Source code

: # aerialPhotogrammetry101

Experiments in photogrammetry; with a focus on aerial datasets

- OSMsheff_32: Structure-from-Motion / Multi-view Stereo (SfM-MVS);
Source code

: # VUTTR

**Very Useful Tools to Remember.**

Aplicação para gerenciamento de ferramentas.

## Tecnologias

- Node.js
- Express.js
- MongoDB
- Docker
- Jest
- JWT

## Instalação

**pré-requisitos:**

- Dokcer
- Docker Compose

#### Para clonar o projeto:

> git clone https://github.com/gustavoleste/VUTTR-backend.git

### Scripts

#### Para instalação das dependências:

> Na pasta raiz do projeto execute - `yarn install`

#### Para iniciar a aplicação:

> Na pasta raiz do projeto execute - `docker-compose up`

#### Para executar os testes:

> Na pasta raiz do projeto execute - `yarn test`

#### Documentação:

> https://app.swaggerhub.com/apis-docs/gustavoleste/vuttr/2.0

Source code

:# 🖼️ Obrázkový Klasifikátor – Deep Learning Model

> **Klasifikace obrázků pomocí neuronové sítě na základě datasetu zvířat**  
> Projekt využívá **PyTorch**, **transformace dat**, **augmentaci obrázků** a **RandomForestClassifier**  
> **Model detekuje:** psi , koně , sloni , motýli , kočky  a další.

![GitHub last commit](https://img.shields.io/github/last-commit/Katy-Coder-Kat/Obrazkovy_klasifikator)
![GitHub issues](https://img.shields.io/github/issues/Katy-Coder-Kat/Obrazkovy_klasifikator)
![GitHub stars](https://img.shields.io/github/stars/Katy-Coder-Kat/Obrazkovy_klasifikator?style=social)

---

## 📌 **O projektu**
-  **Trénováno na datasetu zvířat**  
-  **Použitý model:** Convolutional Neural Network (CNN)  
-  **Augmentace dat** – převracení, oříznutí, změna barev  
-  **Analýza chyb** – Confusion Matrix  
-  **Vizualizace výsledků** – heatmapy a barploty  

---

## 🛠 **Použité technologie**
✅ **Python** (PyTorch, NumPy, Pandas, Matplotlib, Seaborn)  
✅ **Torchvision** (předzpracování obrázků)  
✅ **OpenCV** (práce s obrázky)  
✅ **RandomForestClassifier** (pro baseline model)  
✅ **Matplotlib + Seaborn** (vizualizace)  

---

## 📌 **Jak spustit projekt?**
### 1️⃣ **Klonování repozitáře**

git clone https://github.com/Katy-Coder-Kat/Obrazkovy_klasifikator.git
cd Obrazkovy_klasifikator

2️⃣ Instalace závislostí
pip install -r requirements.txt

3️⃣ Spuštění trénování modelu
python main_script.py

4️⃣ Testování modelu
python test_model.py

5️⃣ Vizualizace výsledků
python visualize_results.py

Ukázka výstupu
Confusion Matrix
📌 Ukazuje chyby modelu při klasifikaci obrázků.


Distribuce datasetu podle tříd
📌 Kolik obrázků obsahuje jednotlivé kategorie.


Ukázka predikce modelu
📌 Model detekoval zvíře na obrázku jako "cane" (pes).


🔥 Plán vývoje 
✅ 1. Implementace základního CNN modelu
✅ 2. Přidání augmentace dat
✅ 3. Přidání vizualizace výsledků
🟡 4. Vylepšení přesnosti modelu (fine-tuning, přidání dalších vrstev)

### TASK DETAILS:
Copy each line, exactly, that falls between the line containing "chyb** – Confusion Matrix" and the end of the entries, both included.

### RESPONSE TO THIS EXERCISE:
-  **Analýza chyb** – Confusion Matrix  
-  **Vizualizace výsledků** – heatmapy a barploty  

---

## 🛠 **Použité technologie**
✅ **Python** (PyTorch, NumPy, Pandas, Matplotlib, Seaborn)  
✅ **Torchvision** (předzpracování obrázků)  
✅ **OpenCV** (práce s obrázky)  
✅ **RandomForestClassifier** (pro baseline model)  
✅ **Matplotlib + Seaborn** (vizualizace)  

---

## 📌 **Jak spustit projekt?**
### 1️⃣ **Klonování repozitáře**

git clone https://github.com/Katy-Coder-Kat/Obrazkovy_klasifikator.git
cd Obrazkovy_klasifikator

2️⃣ Instalace závislostí
pip install -r requirements.txt

3️⃣ Spuštění trénování modelu
python main_script.py

4️⃣ Testování modelu
python test_model.py

5️⃣ Vizualizace výsledků
python visualize_results.py

Ukázka výstupu
Confusion Matrix
📌 Ukazuje chyby modelu při klasifikaci obrázků.


Distribuce datasetu podle tříd
📌 Kolik obrázků obsahuje jednotlivé kategorie.


Ukázka predikce modelu
📌 Model detekoval zvíře na obrázku jako "cane" (pes).


🔥 Plán vývoje 
✅ 1. Implementace základního CNN modelu
✅ 2. Přidání augmentace dat
✅ 3. Přidání vizualizace výsledků
🟡 4. Vylepšení přesnosti modelu (fine-tuning, přidání dalších vrstev)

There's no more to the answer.